When Seth Pinsky spent his first year at Columbia University in 1989, the school had to work a lot harder to persuade students that its Upper Manhattan location was a safe place.
“Their whole pitch was: We have a real campus, unlike other schools in New York. You can be safe here. We have control of our immediate neighborhood, so we make sure that nothing too scary happens in Morningside Heights,” the RXR Realty executive and adjunct senior research scholar at Columbia recalled.
Fast-forward nearly three decades, and the city is seeing plummeting crime rates and skyrocketing property values. And Columbia — now about halfway through its expansion plan spanning roughly 17 acres — is causing more concerns about gentrification than safety.

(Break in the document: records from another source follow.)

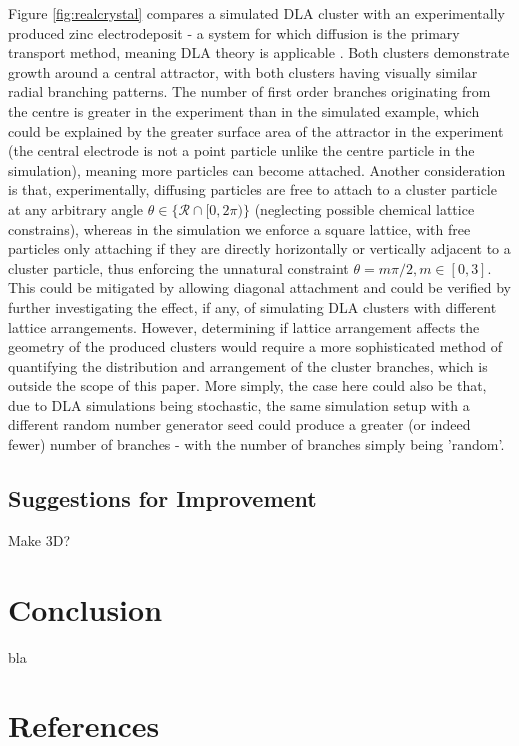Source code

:\documentclass[11pt]{iopart}
\begin{document}
Figure \ref{fig:realcrystal} compares a simulated DLA cluster with an experimentally produced zinc electrodeposit - a system for which diffusion is the primary transport method, meaning DLA theory is applicable \cite{dla}. Both clusters demonstrate growth around a central attractor, with both clusters having visually similar radial branching patterns. The number of first order branches originating from the centre is greater in the experiment than in the simulated example, which could be explained by the greater surface area of the attractor in the experiment (the central electrode is not a point particle unlike the centre particle in the simulation), meaning more particles can become attached. Another consideration is that, experimentally, diffusing particles are free to attach to a cluster particle at any arbitrary angle $\theta \in \{\mathcal{R} \cap [0, 2\pi) \}$ (neglecting possible chemical lattice constrains), whereas in the simulation we enforce a square lattice, with free particles only attaching if they are directly horizontally or vertically adjacent to a cluster particle, thus enforcing the unnatural constraint $\theta = m\pi/2, m \in [0,3]$. This could be mitigated by allowing diagonal attachment and could be verified by further investigating the effect, if any, of simulating DLA clusters with different lattice arrangements. However, determining if lattice arrangement affects the geometry of the produced clusters would require a more sophisticated method of quantifying the distribution and arrangement of the cluster branches, which is outside the scope of this paper.  More simply, the case here could also be that, due to DLA simulations being stochastic, the same simulation setup with a different random number generator seed could produce a greater (or indeed fewer) number of branches -  with the number of branches simply being 'random'.

\subsection{Suggestions for Improvement}
Make 3D?

\section{Conclusion}
bla

\section*{References}


\end{document}
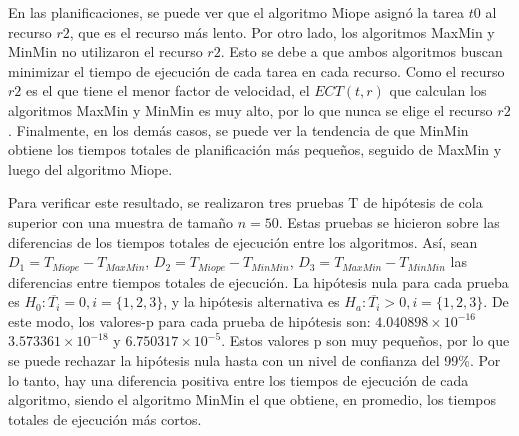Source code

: En las planificaciones, se puede ver que el algoritmo Miope asignó la tarea $t0$ al recurso $r2$, que es el recurso más lento. Por otro lado, los algoritmos MaxMin y MinMin no utilizaron el recurso $r2$. Esto se debe a que ambos algoritmos buscan minimizar el tiempo de ejecución de cada tarea en cada recurso. Como el recurso $r2$ es el que tiene el menor factor de velocidad, el $ECT(t,r)$ que calculan los algoritmos MaxMin y MinMin es muy alto, por lo que nunca se elige el recurso $r2$. Finalmente, en los demás casos, se puede ver la tendencia de que MinMin obtiene los tiempos totales de planificación más pequeños, seguido de MaxMin y luego del algoritmo Miope. 

Para verificar este resultado, se realizaron tres pruebas T de hipótesis de cola superior con una muestra de tamaño $n=50$. Estas pruebas se hicieron sobre las diferencias de los tiempos totales de ejecución entre los algoritmos. Así, sean $D_1 = T_{Miope} - T_{MaxMin}$, $D_2 = T_{Miope} - T_{MinMin}$, $D_3 = T_{MaxMin} - T_{MinMin}$ las diferencias entre tiempos totales de ejecución. La hipótesis nula para cada prueba es $H_0: \overline{T_i} = 0, i=\{1,2,3\}$, y la hipótesis alternativa es $H_a: \overline{T_i} > 0, i=\{1,2,3\}$. De este modo, los valores-p para cada prueba de hipótesis son: $4.040898 \times 10^{-16}$ $3.573361 \times 10^{-18}$ y $6.750317 \times 10^{-5}$. Estos valores p son muy pequeños, por lo que se puede rechazar la hipótesis nula hasta con un nivel de confianza del 99\%. Por lo tanto, hay una diferencia positiva entre los tiempos de ejecución de cada algoritmo, siendo el algoritmo MinMin el que obtiene, en promedio, los tiempos totales de ejecución más cortos.

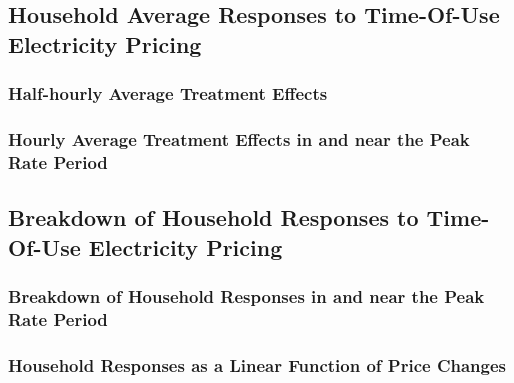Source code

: \subsection{Household Average Responses to Time-Of-Use Electricity Pricing}
\label{Subsection:Household-Average-Responses-to-Time-Of-Use-Electricity-Pricing}

\subsubsection{Half-hourly Average Treatment Effects}
\label{Sub-subsection:Half-hourly-Average-Treatment-Effects}


\subsubsection{Hourly Average Treatment Effects in and near the Peak Rate Period}
\label{Sub-subsection:Hourly-Average-Treatment-Effects-in-and-near-the-Peak-Rate-Period}



\subsection{Breakdown of Household Responses to Time-Of-Use Electricity Pricing}
\label{Subsection:Breakdown-of-Responses-to-Time-Of-Use-Electricity-Pricing}

\subsubsection{Breakdown of Household Responses in and near the Peak Rate Period}
\label{Sub-subsection:Breakdown-of-Household-Responses-in-and-near-the-Peak-Rate-Period}


\subsubsection{Household Responses as a Linear Function of Price Changes}
\label{Sub-subsection:Household-Responses-as-a-Linear-Function-of-Price-Changes}



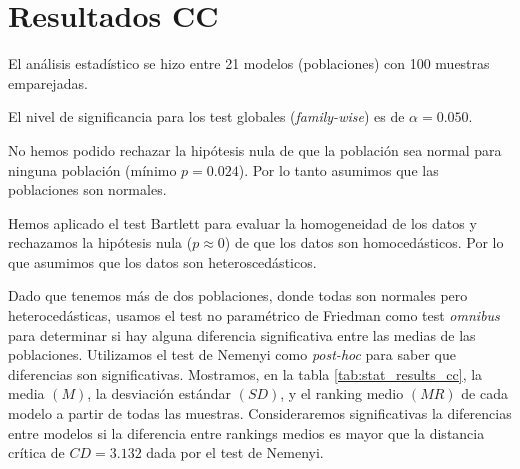 \documentclass[a4paper,oneside,11pt,leqno]{article}
\begin{document}
	\section{Resultados CC}
	\label{sec:results_cc}

	El análisis estadístico se hizo entre 21 modelos (poblaciones) con 100 muestras emparejadas.

	El nivel de significancia para los test globales (\textit{family-wise}) es de $\alpha=0.050$.

	No hemos podido rechazar la hipótesis nula de que la población sea normal para ninguna población (mínimo $p=0.024$). Por lo tanto asumimos que las poblaciones son normales.

	Hemos aplicado el test Bartlett para evaluar la homogeneidad de los datos y rechazamos la hipótesis nula ($p\approx 0$) de que los datos son homocedásticos. Por lo que asumimos que los datos son heteroscedásticos.

	Dado que tenemos más de dos poblaciones, donde todas son normales pero heterocedásticas, usamos el test no paramétrico de Friedman como test \textit{omnibus} para determinar si hay alguna diferencia significativa entre las medias de las poblaciones. Utilizamos el test de Nemenyi como \textit{post-hoc} para saber que diferencias son significativas. Mostramos, en la tabla \ref{tab:stat_results_cc}, la media $(M)$, la desviación estándar $(SD)$, y el ranking medio $(MR)$ de cada modelo a partir de todas las muestras. Consideraremos significativas la diferencias entre modelos si la diferencia entre rankings medios es mayor que la distancia crítica de $CD=3.132$ dada por el test de Nemenyi.
\end{document}
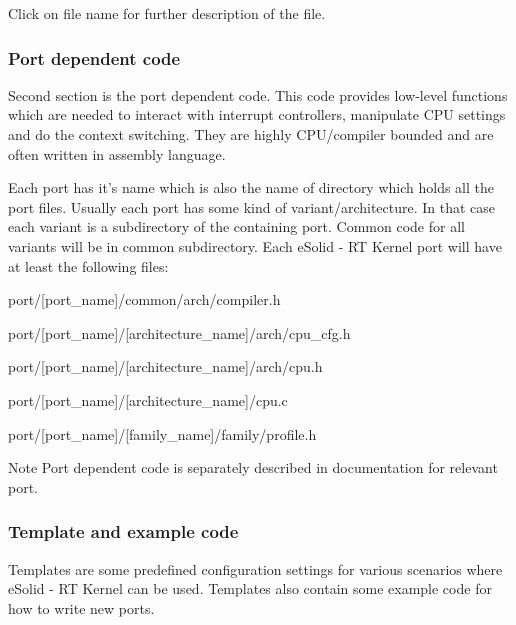 Click on file name for further description of the file.\hypertarget{files_org_files_dcode}{}\subsubsection{Port dependent code}\label{files_org_files_dcode}
Second section is the port dependent code. This code provides low-\/level functions which are needed to interact with interrupt controllers, manipulate C\-P\-U settings and do the context switching. They are highly C\-P\-U/compiler bounded and are often written in assembly language.

Each port has it's name which is also the name of directory which holds all the port files. Usually each port has some kind of variant/architecture. In that case each variant is a subdirectory of the containing port. Common code for all variants will be in common subdirectory. Each e\-Solid -\/ R\-T Kernel port will have at least the following files\-:
\begin{DoxyItemize}
\item {\ttfamily port/\mbox{[}port\-\_\-name\mbox{]}/common/arch/compiler.h}
\item {\ttfamily port/\mbox{[}port\-\_\-name\mbox{]}/\mbox{[}architecture\-\_\-name\mbox{]}/arch/cpu\-\_\-cfg.h}
\item {\ttfamily port/\mbox{[}port\-\_\-name\mbox{]}/\mbox{[}architecture\-\_\-name\mbox{]}/arch/cpu.h}
\item {\ttfamily port/\mbox{[}port\-\_\-name\mbox{]}/\mbox{[}architecture\-\_\-name\mbox{]}/cpu.c}
\item {\ttfamily port/\mbox{[}port\-\_\-name\mbox{]}/\mbox{[}family\-\_\-name\mbox{]}/family/profile.h}
\end{DoxyItemize}

\begin{DoxyNote}{Note}
Port dependent code is separately described in documentation for relevant port. 
\end{DoxyNote}
\hypertarget{files_org_files_template}{}\subsubsection{Template and example code}\label{files_org_files_template}
Templates are some predefined configuration settings for various scenarios where e\-Solid -\/ R\-T Kernel can be used. Templates also contain some example code for how to write new ports.

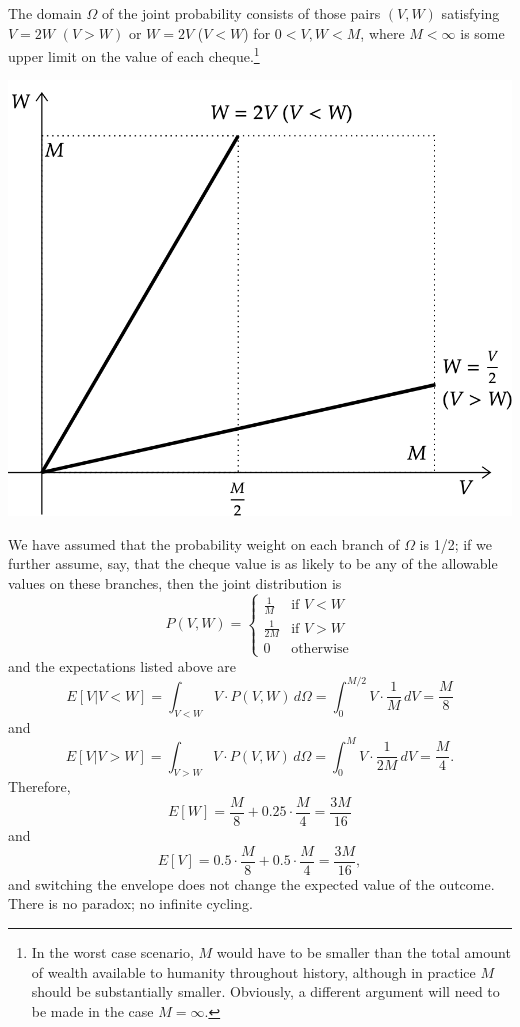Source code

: \begin{Example}
The domain $\Omega$ of the joint probability consists of those pairs $(V,W)$ satisfying $V=2W$ $(V>W)$ or $W=2V$ ($V<W$) for $0<V,W<M$, where $M<\infty$ is some upper limit on the value of each cheque.\footnote{In the worst case scenario, $M$ would have to be smaller than the total amount of wealth available to humanity throughout history, although in practice $M$ should be substantially smaller. Obviously, a different argument will need to be made in the case $M=\infty$.}
\begin{center}
\includegraphics[width=0.9\linewidth]{Images/envelope.png}
\end{center}
\noindent We have assumed that the probability weight on each branch of $\Omega$ is 1/2; if we further assume, say, that the cheque value is as likely to be any of the allowable values on these branches, then the joint distribution is 
$$P(V,W)=\begin{cases}
\frac{1}{M} & \text{if $V<W$} \\
\frac{1}{2M} & \text{if $V>W$} \\
0 & \text{otherwise}
\end{cases}$$
and the expectations listed above are 
$$E[V|V<W]=\int_{V<W}\!\!\!\!\!\!\!\!\!\!\! V\cdot P(V,W)\, d\Omega = \int_{0}^{M/2}\!\!\!\!\!\!\!\!V\cdot\frac{1}{M}\, dV=\frac{M}{8} $$ and $$E[V|V>W]=\int_{V>W}\!\!\!\!\!\!\!\!\!\!\! V\cdot P(V,W)\, d\Omega = \int_{0}^{M}\!\!\!\!V\cdot\frac{1}{2M}\, dV=\frac{M}{4}.$$ Therefore, $$E[W]=\frac{M}{8}+0.25\cdot \frac{M}{4}=\frac{3M}{16}$$ and $$E[V]=0.5\cdot \frac{M}{8}+0.5\cdot \frac{M}{4}=\frac{3M}{16},$$ and switching the envelope does not change the expected value of the outcome. There is no paradox; no infinite cycling.
\end{Example}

NYU is upping its real estate book as well, most notably with plans for a 735,000-square-foot building at 181 Mercer Street in Greenwich Village.
The higher-education giants took the top two spots in TRD’s analysis by notably wide margins. Columbia came in first with roughly 14.9 million square feet across 232 properties, and NYU followed with about 12.8 million square feet across 110 properties. (By comparison, the city’s largest commercial landlords, SL Green Realty and Vornado Realty Trust, reported at the end of last year that they had stakes in Manhattan buildings totaling 29.5 million and 23 million square feet, respectively.)
The two universities essentially bookend Manhattan, with Columbia’s stronghold Uptown in Morningside Heights, and now Harlem, and NYU’s Downtown in and around Greenwich Village. NYU also owns the Tandon School of Engineering in Brooklyn’s MetroTech Center, among other real estate holdings in Brooklyn and the Bronx.
The numbers drop significantly after that.